Halkların Eşitlik ve Demokrasi Partisi (DEM Parti) Eş Genel Başkanı Tuncer Bakırhan partisinin haftalık Meclis grup toplantısında gündeme dair değerlendirmelerde bulundu.
Bakırhan, 21 Şubat Dünya Anadil Günü nedeniyle konuşmasına ana dili olan Kürtçe ile başladı. Bakırhan, “Her dil bir güzel bir renktir, varlıktır. Biz de dilimiz, Kürtçenin onurumuz olduğunu söylüyoruz. Bugün hem irademiz hem de dilimiz inkar ediliyor. Kayyım sistemi düşmanlıktır” dedi. Bakırhan kayyım ve gözaltılara da tepki göstererek bu adımların, barış umuduna yönelik saldırı olduğunu ve diyalog ve müzakere çabalarına karşı sabotaj yapıldığını belirtti.
Kayyım kararları
DEM Partili belediyelere ve son olarak Van’a kayym atandığını hatırlatan Bakırhan, “Van’da halk, 14 belediyenin tamamını aldı. Çünkü Van Büyükşehir Belediyesi kayyım gaspıyla, irade hırsızları tarafından yönetilmişti. Üçüncüsünde halk, 14’te 14 ile cevap verdi ama buradan dersler çıkarmak yerine seçilmiş belediye eşbaşkanımızı yok yere cezalandırarak yerine kayyum atadılar” dedi.
Tuncer Bakırhan Van Büyükşehir Belediyesi’ne, Abdullah Öcalan’ın 1999’da tutuklandığı tarih olan 15 Şubat günü kayyım atandığını hatırlatarak “İktidar çözümsüzlükte ısrar eden yaklaşımlarıyla mesaj verdi.

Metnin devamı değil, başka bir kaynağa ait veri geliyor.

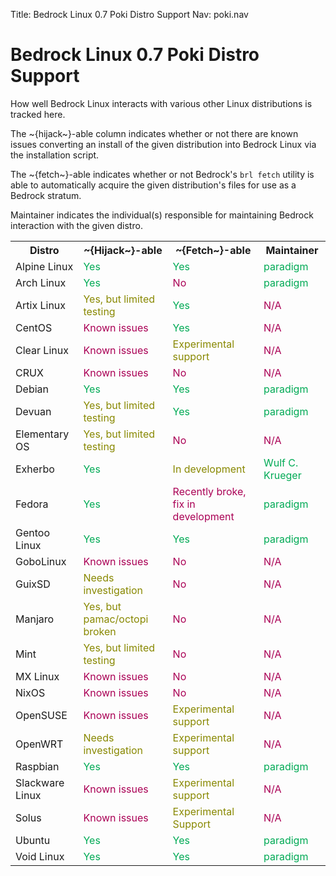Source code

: Title: Bedrock Linux 0.7 Poki Distro Support
Nav: poki.nav

Bedrock Linux 0.7 Poki Distro Support
=====================================

How well Bedrock Linux interacts with various other Linux distributions is tracked here.

The ~{hijack~}-able column indicates whether or not there are known issues converting an install of the given distribution into Bedrock Linux via the installation script.

The ~{fetch~}-able indicates whether or not Bedrock's `brl fetch` utility is able to automatically acquire the given distribution's files for use as a Bedrock stratum.

Maintainer indicates the individual(s) responsible for maintaining Bedrock interaction with the given distro.

<table>
<tr>
<th>Distro</th>
<th>~{Hijack~}-able</th>
<th>~{Fetch~}-able</th>
<th>Maintainer</th>
</tr>
<tr>
<td>Alpine Linux</td>
<td><span style="color:#00aa55">Yes</span></td>
<td><span style="color:#00aa55">Yes</span></td>
<td><span style="color:#00aa55">paradigm</span></td>
</tr>
<tr>
<td>Arch Linux</td>
<td><span style="color:#00aa55">Yes</span></td>
<td><span style="color:#aa0055">No</span></td>
<td><span style="color:#00aa55">paradigm</span></td>
</tr>
<tr>
<td>Artix Linux</td>
<td><span style="color:#888800">Yes, but limited testing</span></td>
<td><span style="color:#00aa55">Yes</span></td>
<td><span style="color:#aa0055">N/A</span></td>
</tr>
<tr>
<td>CentOS</td>
<td><span style="color:#aa0055">Known issues</span></td>
<td><span style="color:#00aa55">Yes</span></td>
<td><span style="color:#aa0055">N/A</span></td>
</tr>
<tr>
<td>Clear Linux</td>
<td><span style="color:#aa0055">Known issues</span></td>
<td><span style="color:#888800">Experimental support</span></td>
<td><span style="color:#aa0055">N/A</span></td>
</tr>
<tr>
<td>CRUX</td>
<td><span style="color:#aa0055">Known issues</span></td>
<td><span style="color:#aa0055">No</span></td>
<td><span style="color:#aa0055">N/A</span></td>
</tr>
<tr>
<td>Debian</td>
<td><span style="color:#00aa55">Yes</span></td>
<td><span style="color:#00aa55">Yes</span></td>
<td><span style="color:#00aa55">paradigm</span></td>
</tr>
<tr>
<td>Devuan</td>
<td><span style="color:#888800">Yes, but limited testing</span></td>
<td><span style="color:#00aa55">Yes</span></td>
<td><span style="color:#00aa55">paradigm</span></td>
</tr>
<tr>
<td>Elementary OS</td>
<td><span style="color:#888800">Yes, but limited testing</span></td>
<td><span style="color:#aa0055">No</span></td>
<td><span style="color:#aa0055">N/A</span></td>
</tr>
<tr>
<td>Exherbo</td>
<td><span style="color:#00aa55">Yes</span></td>
<td><span style="color:#888800">In development</span></td>
<td><span style="color:#00aa55">Wulf C. Krueger</span></td>
</tr>
<tr>
<td>Fedora</td>
<td><span style="color:#00aa55">Yes</span></td>
<td><span style="color:#aa0055">Recently broke, fix in development</span></td>
<td><span style="color:#00aa55">paradigm</span></td>
</tr>
<tr>
<td>Gentoo Linux</td>
<td><span style="color:#00aa55">Yes</span></td>
<td><span style="color:#00aa55">Yes</span></td>
<td><span style="color:#00aa55">paradigm</span></td>
</tr>
<tr>
<td>GoboLinux</td>
<td><span style="color:#aa0055">Known issues</span></td>
<td><span style="color:#aa0055">No</span></td>
<td><span style="color:#aa0055">N/A</span></td>
</tr>
<tr>
<td>GuixSD</td>
<td><span style="color:#888800">Needs investigation</span></td>
<td><span style="color:#aa0055">No</span></td>
<td><span style="color:#aa0055">N/A</span></td>
</tr>
<tr>
<td>Manjaro</td>
<td><span style="color:#888800">Yes, but pamac/octopi broken</span></td>
<td><span style="color:#aa0055">No</span></td>
<td><span style="color:#aa0055">N/A</span></td>
</tr>
<tr>
<td>Mint</td>
<td><span style="color:#888800">Yes, but limited testing</span></td>
<td><span style="color:#aa0055">No</span></td>
<td><span style="color:#aa0055">N/A</span></td>
</tr>
<tr>
<td>MX Linux</td>
<td><span style="color:#aa0055">Known issues</span></td>
<td><span style="color:#aa0055">No</span></td>
<td><span style="color:#aa0055">N/A</span></td>
</tr>
<tr>
<td>NixOS</td>
<td><span style="color:#aa0055">Known issues</span></td>
<td><span style="color:#aa0055">No</span></td>
<td><span style="color:#aa0055">N/A</span></td>
</tr>
<tr>
<td>OpenSUSE</td>
<td><span style="color:#aa0055">Known issues</span></td>
<td><span style="color:#888800">Experimental support</span></td>
<td><span style="color:#aa0055">N/A</span></td>
</tr>
<tr>
<td>OpenWRT</td>
<td><span style="color:#888800">Needs investigation</span></td>
<td><span style="color:#888800">Experimental support</span></td>
<td><span style="color:#aa0055">N/A</span></td>
</tr>
<tr>
<td>Raspbian</td>
<td><span style="color:#00aa55">Yes</span></td>
<td><span style="color:#00aa55">Yes</span></td>
<td><span style="color:#00aa55">paradigm</span></td>
</tr>
<td>Slackware Linux</td>
<td><span style="color:#aa0055">Known issues</span></td>
<td><span style="color:#888800">Experimental support</span></td>
<td><span style="color:#aa0055">N/A</span></td>
</tr>
<td>Solus</td>
<td><span style="color:#aa0055">Known issues</span></td>
<td><span style="color:#888800">Experimental Support</span></td>
<td><span style="color:#aa0055">N/A</span></td>
</tr>
<td>Ubuntu</td>
<td><span style="color:#00aa55">Yes</span></td>
<td><span style="color:#00aa55">Yes</span></td>
<td><span style="color:#00aa55">paradigm</span></td>
</tr>
<tr>
<td>Void Linux</td>
<td><span style="color:#00aa55">Yes</span></td>
<td><span style="color:#00aa55">Yes</span></td>
<td><span style="color:#00aa55">paradigm</span></td>
</tr>
</table>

Biz çağrı bekliyorduk, onlar kayyumla mesaj verdiler. Açık açık soruyoruz: Fikrinde kayyum olanın, zikrinde barış olur mu?” dedi ve bunun barış umuduna saldırı olduğunu belirtti.
Tuncer Bakırhan şunları söyledi:
“Van Büyükşehir Belediyemize bir gece yarısı çetevari bir şekilde girdiler. O görüntüleri izleyen var mı bilmiyorum ama plastik mermilerle gaz bombalarıyla neredeyse insanları 3., 4. kattan atacak kadar gözü dönmüş bir şekilde Van halkının iradesini gasp etmeye çalıştılar. Bu darbe değil de nedir Allah aşkına. Sizden büyük darbeci, sizden büyük vesayetçi mi var! 22 yıldır siyasi bir darbe ile yönetiyorsunuz. Van’da Kürt halkının iradesini yok sayanlar İstanbul’da ‘kent uzlaşısını’ hedef gösteriyor.”
HDK’ye yönelik operasyon
Tuncer Bakırhan da grup toplantısında HDK’ye yönelik düzenlenen operasyona da tepki gösterdi. Bakırhan şunları belirtti:
“Bu sabah HDK’ye yapılan operasyonda en az 52 arkadaşımız gözaltına alındı. Bu siyasi kırım operasyonu ülkenin barış, demokrasi ve çözüm arayışına yönelik topyekün bir saldırıdır. Bu baskıcı ve hukuksuz uygulamayı kınıyoruz, reddediyoruz. Her birimizin bu yolda alnımız aktır. Haklı mücadelemiz devam edecektir. HDK’yi savunmaya devam edeceğiz.”
Bahçeli’ye seslendi
“Buradan Bahçeli’ye sesleniyorum. Ortağınız barış umudunu yok etmek için son hızla devam diyor. Siz bu sürece doğum sancısı diyorsunuz, iktidarınız bu süreci ölü doğum yaptırmak için elinden gelen bütün çabayı ortaya koyuyor. Bugün ölü doğuma karşı durmak, Türk-Kürt ittifakını savunmak hepimizin görevidir. Sn. Erdoğan çözümün neresindedir Sn. Bahçeli? Bu soruyu biz de 85 milyon insan da merak ediyor.”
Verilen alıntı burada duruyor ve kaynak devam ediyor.